### Recorded data

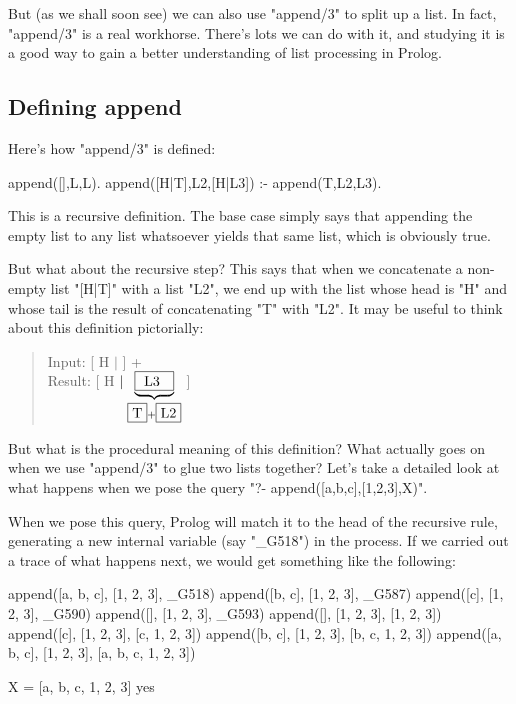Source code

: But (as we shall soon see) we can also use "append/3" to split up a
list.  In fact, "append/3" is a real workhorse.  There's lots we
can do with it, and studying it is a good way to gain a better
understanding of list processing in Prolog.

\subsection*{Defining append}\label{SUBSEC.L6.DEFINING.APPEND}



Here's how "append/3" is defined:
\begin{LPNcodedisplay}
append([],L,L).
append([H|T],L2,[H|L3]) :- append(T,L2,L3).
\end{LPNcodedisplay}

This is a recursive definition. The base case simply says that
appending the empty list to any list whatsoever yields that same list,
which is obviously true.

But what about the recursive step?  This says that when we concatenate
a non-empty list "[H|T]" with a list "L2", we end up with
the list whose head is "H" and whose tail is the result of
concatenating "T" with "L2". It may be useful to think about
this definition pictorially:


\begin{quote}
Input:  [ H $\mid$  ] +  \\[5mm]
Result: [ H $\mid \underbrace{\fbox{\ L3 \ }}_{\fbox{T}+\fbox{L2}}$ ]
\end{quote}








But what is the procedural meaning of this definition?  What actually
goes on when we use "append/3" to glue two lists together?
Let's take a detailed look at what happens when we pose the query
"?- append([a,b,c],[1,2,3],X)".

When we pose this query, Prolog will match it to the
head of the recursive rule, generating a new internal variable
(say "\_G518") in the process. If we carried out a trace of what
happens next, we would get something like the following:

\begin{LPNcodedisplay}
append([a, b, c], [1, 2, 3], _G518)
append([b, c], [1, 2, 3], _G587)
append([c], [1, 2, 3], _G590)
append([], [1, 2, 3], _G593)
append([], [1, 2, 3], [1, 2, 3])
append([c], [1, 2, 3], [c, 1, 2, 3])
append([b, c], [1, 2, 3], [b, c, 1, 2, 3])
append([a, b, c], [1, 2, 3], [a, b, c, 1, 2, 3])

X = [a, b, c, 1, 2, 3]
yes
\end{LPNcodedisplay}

### Required action
Your reply should consist of one number: how many lines in the entries contain the string "definition".

### Answer to the exercise
3